Nevada City warming shelter opens for weekend
Facing a National Weather Service winter storm warning, Nevada City has allowed a homeless-servicing nonprofit to open a warming shelter at the town’s Veteran’s Building Friday through Sunday nights.
“We’re getting our teams ready,” said Janice O’Brien, a member of Sierra Roots, the nonprofit to whom the Nevada City Council granted temporary and conditional use of the Veteran’s Memorial Building as a cold-weather shelter at a contentious Nov. 20 meeting.
As of press time Friday, temperatures were forecasted to drop to 25 degrees Friday night into Saturday, with 100 percent chance of precipitation and 5 to 9 inches of snow expected, according to the National Weather Service. Temperatures are expected to drop to as low as 10 degrees Saturday night, with an 80 percent chance of precipitation and 1 to 3 inches of snow possible. Sunday night’s low is forecasted at 16 degrees, though the clouds are expected to have dissipated by then.

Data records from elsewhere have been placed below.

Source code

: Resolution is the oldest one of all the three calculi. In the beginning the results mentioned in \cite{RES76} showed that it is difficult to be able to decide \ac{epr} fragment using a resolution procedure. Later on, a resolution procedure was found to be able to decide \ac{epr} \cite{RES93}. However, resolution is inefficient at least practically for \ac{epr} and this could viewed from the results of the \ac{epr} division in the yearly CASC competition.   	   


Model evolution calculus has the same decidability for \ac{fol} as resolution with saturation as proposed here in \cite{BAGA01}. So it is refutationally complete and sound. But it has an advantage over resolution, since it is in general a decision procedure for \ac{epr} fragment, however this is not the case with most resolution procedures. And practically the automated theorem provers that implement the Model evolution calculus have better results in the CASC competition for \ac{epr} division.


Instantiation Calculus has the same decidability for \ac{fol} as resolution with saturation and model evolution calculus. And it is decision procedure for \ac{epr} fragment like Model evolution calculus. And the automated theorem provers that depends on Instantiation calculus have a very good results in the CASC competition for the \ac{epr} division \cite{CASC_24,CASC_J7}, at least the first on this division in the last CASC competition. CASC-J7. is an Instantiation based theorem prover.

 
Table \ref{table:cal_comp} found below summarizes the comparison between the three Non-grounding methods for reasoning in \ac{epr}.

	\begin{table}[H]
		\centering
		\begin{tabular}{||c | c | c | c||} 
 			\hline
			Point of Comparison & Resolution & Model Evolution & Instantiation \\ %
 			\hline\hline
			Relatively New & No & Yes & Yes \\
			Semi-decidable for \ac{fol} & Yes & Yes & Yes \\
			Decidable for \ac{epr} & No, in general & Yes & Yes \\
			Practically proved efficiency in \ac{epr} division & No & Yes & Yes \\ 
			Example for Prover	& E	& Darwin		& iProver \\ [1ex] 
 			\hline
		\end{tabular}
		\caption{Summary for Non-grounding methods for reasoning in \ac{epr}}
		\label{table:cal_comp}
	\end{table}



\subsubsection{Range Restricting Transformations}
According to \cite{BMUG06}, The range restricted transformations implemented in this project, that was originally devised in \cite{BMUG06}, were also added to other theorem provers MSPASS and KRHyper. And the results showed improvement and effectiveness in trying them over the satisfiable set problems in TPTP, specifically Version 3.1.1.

The weekend opening of the warming shelter comes after two days of Nevada City refusing to allow its facilitation at the city-managed, county-owned building located at 415 N. Pine St.
“They are not bad people,” O’Brien said of the homeless. “They are cold people and hungry people.”
When Nevada City approved the use of the Veteran’s Building for a warming shelter during the 2010-11 winter, it established shelter-opening criteria, such as a temperatures below at least 28 degrees or “significant” below-freezing precipitation.
Though the weather services’ three Nevada City measuring points registered a low of 23 degrees Wednesday night into Thursday and an average of 23.6 degrees Thursday night into Friday, no shelter opened in Nevada City those nights. Instead, the Nevada County Salvation Army took in Nevada City’s homeless, as they did in the winter of 2012-13, though the organization no longer possesses the large van it used to transport people that winter and has informed the city it cannot continue to shelter the homeless from the cold.
On Thursday night, the Salvation Army sheltered 25 people from the cold, O’Brien said.
“Salvation Army was very full,” she said. “They aren’t prepared to take so many people.”